Saved entries:
::::
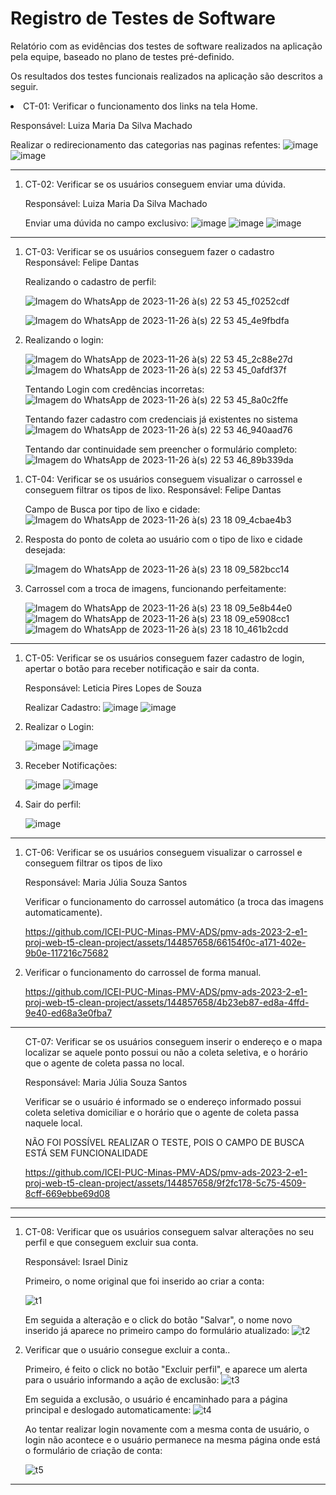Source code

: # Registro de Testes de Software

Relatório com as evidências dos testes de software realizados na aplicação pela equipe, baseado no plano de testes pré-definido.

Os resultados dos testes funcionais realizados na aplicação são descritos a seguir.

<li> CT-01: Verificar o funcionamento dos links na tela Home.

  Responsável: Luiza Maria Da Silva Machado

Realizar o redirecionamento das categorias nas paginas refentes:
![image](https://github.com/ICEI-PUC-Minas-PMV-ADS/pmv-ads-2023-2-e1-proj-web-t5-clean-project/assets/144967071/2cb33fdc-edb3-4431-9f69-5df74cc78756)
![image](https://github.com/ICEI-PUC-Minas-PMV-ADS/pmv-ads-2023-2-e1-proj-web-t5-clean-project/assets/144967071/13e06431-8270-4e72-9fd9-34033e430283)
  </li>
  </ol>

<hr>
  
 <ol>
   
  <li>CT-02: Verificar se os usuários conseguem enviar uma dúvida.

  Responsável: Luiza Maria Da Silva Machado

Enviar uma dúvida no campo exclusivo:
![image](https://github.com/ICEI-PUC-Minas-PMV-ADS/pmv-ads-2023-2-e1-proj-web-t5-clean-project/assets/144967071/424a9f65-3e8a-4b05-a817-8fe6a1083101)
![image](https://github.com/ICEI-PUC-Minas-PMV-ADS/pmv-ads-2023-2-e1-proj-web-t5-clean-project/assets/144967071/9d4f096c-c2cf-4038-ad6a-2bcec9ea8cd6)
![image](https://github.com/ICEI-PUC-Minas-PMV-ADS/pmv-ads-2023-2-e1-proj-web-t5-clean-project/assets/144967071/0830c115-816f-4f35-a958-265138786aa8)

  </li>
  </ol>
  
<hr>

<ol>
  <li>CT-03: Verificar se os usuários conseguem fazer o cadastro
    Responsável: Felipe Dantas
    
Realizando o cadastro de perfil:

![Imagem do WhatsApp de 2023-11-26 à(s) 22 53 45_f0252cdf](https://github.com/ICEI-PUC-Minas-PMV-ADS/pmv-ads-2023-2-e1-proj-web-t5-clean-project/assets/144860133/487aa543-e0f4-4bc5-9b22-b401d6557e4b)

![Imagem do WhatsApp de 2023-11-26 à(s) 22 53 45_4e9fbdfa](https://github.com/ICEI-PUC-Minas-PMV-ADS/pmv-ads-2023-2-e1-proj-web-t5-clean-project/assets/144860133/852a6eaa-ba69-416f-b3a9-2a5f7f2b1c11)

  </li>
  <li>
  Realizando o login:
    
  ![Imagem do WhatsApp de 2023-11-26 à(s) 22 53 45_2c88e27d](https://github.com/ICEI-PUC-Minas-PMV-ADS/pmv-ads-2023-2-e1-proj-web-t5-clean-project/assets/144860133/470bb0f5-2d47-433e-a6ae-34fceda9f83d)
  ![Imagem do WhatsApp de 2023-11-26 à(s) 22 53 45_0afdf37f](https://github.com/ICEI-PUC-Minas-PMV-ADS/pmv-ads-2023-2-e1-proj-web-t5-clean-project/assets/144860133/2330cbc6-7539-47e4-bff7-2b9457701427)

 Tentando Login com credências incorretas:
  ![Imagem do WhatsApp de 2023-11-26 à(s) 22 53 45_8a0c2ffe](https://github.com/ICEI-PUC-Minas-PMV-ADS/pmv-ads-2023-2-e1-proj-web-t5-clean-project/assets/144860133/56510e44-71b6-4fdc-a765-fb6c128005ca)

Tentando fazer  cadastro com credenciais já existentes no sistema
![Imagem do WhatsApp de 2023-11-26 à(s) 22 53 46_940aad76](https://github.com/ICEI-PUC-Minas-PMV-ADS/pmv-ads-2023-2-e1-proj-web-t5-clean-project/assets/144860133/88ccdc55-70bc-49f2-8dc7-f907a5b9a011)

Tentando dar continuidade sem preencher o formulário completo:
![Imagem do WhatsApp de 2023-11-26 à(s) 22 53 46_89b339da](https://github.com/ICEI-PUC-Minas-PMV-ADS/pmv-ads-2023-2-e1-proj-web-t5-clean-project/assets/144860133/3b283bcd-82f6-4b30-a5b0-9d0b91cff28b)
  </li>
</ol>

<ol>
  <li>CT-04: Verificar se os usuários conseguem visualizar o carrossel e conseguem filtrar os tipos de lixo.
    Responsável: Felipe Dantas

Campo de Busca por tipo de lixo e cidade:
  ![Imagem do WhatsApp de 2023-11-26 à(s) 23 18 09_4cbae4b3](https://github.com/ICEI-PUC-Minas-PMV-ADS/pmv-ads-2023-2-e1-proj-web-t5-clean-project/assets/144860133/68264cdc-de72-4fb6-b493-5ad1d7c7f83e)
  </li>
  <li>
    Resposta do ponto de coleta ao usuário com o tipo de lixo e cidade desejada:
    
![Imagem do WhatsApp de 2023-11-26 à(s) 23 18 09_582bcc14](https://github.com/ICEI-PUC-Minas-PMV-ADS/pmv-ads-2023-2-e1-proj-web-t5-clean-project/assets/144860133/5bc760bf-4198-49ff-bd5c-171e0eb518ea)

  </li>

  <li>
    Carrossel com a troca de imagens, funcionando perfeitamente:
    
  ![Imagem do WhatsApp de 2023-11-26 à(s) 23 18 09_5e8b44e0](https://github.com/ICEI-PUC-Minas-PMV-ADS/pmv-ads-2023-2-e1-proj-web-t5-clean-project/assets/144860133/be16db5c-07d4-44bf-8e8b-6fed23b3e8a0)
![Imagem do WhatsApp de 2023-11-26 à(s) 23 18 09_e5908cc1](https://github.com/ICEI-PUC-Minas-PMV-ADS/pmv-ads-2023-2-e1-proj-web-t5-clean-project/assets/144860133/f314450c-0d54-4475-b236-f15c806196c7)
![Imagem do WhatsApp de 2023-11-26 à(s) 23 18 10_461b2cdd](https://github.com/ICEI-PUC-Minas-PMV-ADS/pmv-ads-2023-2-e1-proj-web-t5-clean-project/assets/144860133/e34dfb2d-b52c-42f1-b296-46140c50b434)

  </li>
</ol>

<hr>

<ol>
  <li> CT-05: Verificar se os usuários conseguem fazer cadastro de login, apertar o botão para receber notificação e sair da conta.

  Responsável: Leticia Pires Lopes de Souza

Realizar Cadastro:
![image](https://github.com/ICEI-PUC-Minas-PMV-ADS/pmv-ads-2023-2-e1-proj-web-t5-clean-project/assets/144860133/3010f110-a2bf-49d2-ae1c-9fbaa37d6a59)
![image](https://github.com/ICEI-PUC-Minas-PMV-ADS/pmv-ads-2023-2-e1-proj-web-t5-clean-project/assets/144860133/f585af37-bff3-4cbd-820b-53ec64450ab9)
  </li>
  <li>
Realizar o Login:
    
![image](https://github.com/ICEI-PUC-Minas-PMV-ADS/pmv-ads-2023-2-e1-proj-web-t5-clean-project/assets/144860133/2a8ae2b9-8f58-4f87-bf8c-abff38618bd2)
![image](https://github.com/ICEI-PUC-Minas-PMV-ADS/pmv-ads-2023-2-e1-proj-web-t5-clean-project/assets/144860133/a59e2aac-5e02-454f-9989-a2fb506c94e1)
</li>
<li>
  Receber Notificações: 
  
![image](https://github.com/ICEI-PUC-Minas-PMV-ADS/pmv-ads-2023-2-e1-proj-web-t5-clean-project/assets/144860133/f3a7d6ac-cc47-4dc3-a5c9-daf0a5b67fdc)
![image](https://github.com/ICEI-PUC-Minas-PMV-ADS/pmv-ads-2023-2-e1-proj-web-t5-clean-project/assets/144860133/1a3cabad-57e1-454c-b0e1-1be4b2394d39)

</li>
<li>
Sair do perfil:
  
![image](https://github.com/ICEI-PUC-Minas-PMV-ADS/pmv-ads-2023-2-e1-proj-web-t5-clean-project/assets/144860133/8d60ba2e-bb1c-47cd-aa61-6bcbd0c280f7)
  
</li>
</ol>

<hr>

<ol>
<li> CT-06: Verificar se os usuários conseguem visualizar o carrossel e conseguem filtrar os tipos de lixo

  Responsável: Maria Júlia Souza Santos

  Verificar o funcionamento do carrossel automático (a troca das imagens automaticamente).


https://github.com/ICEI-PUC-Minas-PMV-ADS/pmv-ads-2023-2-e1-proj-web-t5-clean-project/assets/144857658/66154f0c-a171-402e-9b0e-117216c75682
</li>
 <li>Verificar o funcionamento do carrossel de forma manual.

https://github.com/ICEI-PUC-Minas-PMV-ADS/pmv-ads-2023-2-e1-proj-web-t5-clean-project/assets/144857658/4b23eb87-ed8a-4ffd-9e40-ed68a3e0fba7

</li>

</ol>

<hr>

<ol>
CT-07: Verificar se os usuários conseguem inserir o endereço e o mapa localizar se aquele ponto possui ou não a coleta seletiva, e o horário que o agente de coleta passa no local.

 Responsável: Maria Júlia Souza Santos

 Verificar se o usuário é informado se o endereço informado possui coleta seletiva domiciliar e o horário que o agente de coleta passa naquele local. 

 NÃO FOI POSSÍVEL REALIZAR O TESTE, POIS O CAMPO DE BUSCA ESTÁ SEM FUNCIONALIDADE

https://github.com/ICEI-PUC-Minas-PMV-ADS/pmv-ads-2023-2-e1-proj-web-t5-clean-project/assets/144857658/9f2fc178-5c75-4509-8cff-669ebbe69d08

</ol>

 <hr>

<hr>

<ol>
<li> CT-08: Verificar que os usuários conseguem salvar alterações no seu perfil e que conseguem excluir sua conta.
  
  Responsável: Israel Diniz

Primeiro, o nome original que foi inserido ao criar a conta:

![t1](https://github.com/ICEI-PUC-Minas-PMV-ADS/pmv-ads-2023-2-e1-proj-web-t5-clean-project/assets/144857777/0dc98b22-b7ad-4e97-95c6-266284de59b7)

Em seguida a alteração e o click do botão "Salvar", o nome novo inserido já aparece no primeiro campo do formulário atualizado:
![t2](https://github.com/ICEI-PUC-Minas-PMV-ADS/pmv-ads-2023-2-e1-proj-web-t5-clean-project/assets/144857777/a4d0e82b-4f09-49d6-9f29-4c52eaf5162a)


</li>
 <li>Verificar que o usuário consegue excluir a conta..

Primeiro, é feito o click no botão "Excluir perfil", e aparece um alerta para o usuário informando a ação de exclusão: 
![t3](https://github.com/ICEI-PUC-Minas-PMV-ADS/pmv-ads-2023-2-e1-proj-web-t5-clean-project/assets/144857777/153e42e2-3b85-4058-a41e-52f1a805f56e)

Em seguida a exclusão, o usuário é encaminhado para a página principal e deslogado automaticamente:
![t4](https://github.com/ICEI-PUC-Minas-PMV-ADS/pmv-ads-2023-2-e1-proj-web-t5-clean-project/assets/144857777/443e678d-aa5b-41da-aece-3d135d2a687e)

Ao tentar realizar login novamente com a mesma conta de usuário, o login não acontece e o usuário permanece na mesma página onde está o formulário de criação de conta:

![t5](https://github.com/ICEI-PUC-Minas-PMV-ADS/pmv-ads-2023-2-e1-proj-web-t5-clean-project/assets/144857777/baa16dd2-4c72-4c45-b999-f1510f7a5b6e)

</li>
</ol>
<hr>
::::
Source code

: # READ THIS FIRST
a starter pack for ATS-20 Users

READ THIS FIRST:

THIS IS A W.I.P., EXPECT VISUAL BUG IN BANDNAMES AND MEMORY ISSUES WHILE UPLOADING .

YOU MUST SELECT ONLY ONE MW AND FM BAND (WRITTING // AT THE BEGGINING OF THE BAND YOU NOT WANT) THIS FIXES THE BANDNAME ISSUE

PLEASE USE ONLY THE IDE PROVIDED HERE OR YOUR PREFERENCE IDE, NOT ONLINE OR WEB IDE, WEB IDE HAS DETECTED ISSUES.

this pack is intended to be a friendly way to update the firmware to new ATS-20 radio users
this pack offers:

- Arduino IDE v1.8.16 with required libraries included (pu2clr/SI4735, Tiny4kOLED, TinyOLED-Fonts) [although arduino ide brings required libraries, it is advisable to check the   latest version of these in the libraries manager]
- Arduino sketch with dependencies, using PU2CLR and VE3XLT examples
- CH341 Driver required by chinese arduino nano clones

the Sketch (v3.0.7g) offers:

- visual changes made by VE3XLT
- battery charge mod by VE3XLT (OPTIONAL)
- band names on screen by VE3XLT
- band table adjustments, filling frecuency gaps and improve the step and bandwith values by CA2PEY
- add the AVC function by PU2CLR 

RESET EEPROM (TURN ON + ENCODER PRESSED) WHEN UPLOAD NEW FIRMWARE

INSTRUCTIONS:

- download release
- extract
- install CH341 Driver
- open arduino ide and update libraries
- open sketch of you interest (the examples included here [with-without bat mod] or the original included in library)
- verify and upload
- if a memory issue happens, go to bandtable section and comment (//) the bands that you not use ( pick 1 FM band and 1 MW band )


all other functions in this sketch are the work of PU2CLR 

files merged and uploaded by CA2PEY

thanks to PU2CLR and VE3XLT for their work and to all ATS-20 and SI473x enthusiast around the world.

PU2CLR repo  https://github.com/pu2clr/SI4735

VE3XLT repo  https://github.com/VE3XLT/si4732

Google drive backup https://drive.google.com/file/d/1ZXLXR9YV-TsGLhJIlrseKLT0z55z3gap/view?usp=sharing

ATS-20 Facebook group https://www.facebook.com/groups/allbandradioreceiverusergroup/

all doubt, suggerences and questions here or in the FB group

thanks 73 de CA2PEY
::::
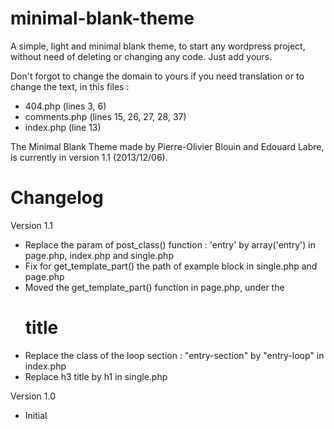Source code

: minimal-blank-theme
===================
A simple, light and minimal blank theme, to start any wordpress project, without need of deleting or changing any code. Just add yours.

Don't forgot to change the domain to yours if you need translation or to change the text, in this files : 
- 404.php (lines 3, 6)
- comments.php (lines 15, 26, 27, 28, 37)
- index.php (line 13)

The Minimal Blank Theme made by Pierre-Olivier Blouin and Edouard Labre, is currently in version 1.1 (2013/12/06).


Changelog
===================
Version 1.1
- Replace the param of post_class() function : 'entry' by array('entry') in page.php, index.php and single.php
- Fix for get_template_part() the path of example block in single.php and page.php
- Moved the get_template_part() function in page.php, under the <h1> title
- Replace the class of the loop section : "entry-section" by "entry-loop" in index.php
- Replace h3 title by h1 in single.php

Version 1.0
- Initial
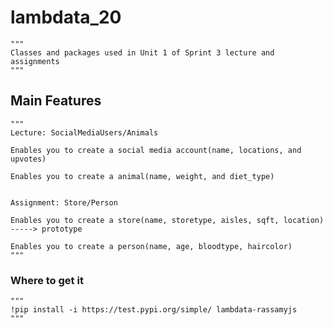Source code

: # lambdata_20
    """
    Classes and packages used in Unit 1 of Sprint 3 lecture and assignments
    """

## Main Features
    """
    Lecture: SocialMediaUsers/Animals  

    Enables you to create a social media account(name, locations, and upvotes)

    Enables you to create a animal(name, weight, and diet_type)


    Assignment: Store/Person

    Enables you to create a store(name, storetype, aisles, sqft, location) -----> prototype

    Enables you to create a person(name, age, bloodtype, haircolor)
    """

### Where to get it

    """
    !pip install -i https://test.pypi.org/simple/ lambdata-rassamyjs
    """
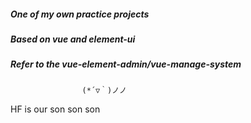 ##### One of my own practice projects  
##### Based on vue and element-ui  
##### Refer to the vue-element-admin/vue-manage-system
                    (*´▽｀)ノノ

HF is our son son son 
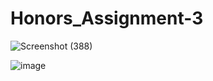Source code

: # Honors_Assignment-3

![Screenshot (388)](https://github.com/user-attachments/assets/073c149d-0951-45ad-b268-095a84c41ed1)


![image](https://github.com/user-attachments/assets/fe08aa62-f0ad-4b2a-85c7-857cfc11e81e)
::::
* Task:
Lines to set down from above: the line with "- download release", the line with "- if a memory", and every line between, each exactly as written.

* Answer for the task:
- download release
- extract
- install CH341 Driver
- open arduino ide and update libraries
- open sketch of you interest (the examples included here [with-without bat mod] or the original included in library)
- verify and upload
- if a memory issue happens, go to bandtable section and comment (//) the bands that you not use ( pick 1 FM band and 1 MW band )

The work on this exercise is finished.